You can either specify the key directly or store it in a separate file. If stored in a separate file, this parameter indicates the path to the file in the form of a URI of scheme file:. For example: file:///opt/zeenea-scanner/connections/gdc_json_key.json
Warning: If you specify the token directly, you must enclose the key in triple quotes (""") as a parameter. For example: """{my:"json"}"""
scope.project_id List of project ids separated by a comma.
scope.location_id Unique location id. Location id corresponds to GCP region (for example: "europe-west3,us-west1"). See https://cloud.google.com/compute/docs/regions-zones#available.
filters Universal filters. See Universal Filters.
proxy.scheme Depending on the proxy, http or https.
proxy.hostname Proxy address
proxy.port Proxy port
proxy.username Proxy username
proxy.password Proxy account password
quota.read_per_minute Reads per minute quota value. The default value is 6000 (default value of Google Data Catalog).
quota.search_per_user_per_minute Search quota value per user per minute. The default value is 180 (default value in Google Data Catalog).
quota.timeout_minute Maximum waiting time when waiting for the availability of a quota. The default value is 10 minutes.
quota.max_retry Maximum number of retries when a request encounters a quota expiration error.

Universal Filters

Use the universal filter language to filter and root items based on the following criteria:

Criteria Description
entry_group Dataplex Entry Group (@bigquery)
project Dataplex Entry project
dataset Dataplex Entry dataset
table Dataplex Entry table

Example:

filters = [
  {
    id="accept_zeenea_dataset"
    action = ACCEPT
    rules {
      dataset = "ZEENEA*"
    }
  },
  {
    id = "default_reject"
    action = REJECT
  }
]

For more information about universal filters, see Universal Filters.

User Permissions

In order to collect metadata, the running user's permissions must allow them to access and read databases that need cataloging.
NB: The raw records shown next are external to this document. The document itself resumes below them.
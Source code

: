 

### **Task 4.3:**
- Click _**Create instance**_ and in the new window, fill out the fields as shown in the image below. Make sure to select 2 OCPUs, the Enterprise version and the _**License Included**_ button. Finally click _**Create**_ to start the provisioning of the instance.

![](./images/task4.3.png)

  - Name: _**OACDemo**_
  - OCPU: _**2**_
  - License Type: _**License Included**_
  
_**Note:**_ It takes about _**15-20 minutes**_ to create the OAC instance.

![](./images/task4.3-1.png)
The user must have the following authorizations:

  • dataplex.entryGroups.list
  • dataplex.entryGroups.get
  • dataplex.entries.list
  • dataplex.entries.get

Data Extraction

To extract information, the connector runs the following request on the Google Dataplex API:

  • projects.locations.entryGroups.list
  • projects.locations.entryGroups.get
  • projects.locations.entries.list
  • projects.locations.entries.get

Collected Metadata

Inventory

Will collect the list of objects accessible by the user.

Dataset

A dataset is a Google Dataplex object.

  • Name
  • Source Description
  • Technical Data:

    • Project Id
    • Location Id
    • Entry Id
    • Created At
    • Updated At
    • Type

Field

Dataset field.

  • Name
  • Source Description
  • Type
  • Can be null: Depending on the field settings.
  • Multivalued: Not supported. Default value false.
  • Primary Key: Depending on the "Primary Key" field attribute.
  • Technical Data:

    • Technical Name
    • Native type

Unique Identifier Keys

Each object in the catalog is associated with a unique identifier key. When the object is imported from an external system, the key is generated and provided by the connector.

For more information about identifier keys, see Identification Keys.

Object Identifier Key Description
Dataset code/entry_group/project/dataset/table name - code: Unique identifier of the connection noted in the configuration file
- entry_group: Dataplex Entry Group
- project: Entry Project
- dataset: Entry Dataset
- table name: Entry Table name
Field code/entry_group/project/dataset/table name/field name - code: Unique identifier of the connection noted in the configuration file
- entry_group: Dataplex Entry Group
- project: Entry Project
- dataset: Entry Dataset
- table name: Entry Table name
- field name: Field name